• Requirement:
Return the full set of entries exactly. Omit none.

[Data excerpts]
____________
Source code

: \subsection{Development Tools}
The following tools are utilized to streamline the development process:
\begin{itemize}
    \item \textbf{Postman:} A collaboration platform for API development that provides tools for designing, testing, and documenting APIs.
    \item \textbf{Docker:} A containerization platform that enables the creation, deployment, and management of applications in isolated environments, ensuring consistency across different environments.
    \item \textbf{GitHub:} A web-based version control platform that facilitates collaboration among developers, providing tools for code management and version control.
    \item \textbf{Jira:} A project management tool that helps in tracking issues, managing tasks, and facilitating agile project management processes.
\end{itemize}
____________
• Written response:
Source code

: \subsection{Development Tools}
The following tools are utilized to streamline the development process:
\begin{itemize}
    \item \textbf{Postman:} A collaboration platform for API development that provides tools for designing, testing, and documenting APIs.
    \item \textbf{Docker:} A containerization platform that enables the creation, deployment, and management of applications in isolated environments, ensuring consistency across different environments.
    \item \textbf{GitHub:} A web-based version control platform that facilitates collaboration among developers, providing tools for code management and version control.
    \item \textbf{Jira:} A project management tool that helps in tracking issues, managing tasks, and facilitating agile project management processes.
\end{itemize}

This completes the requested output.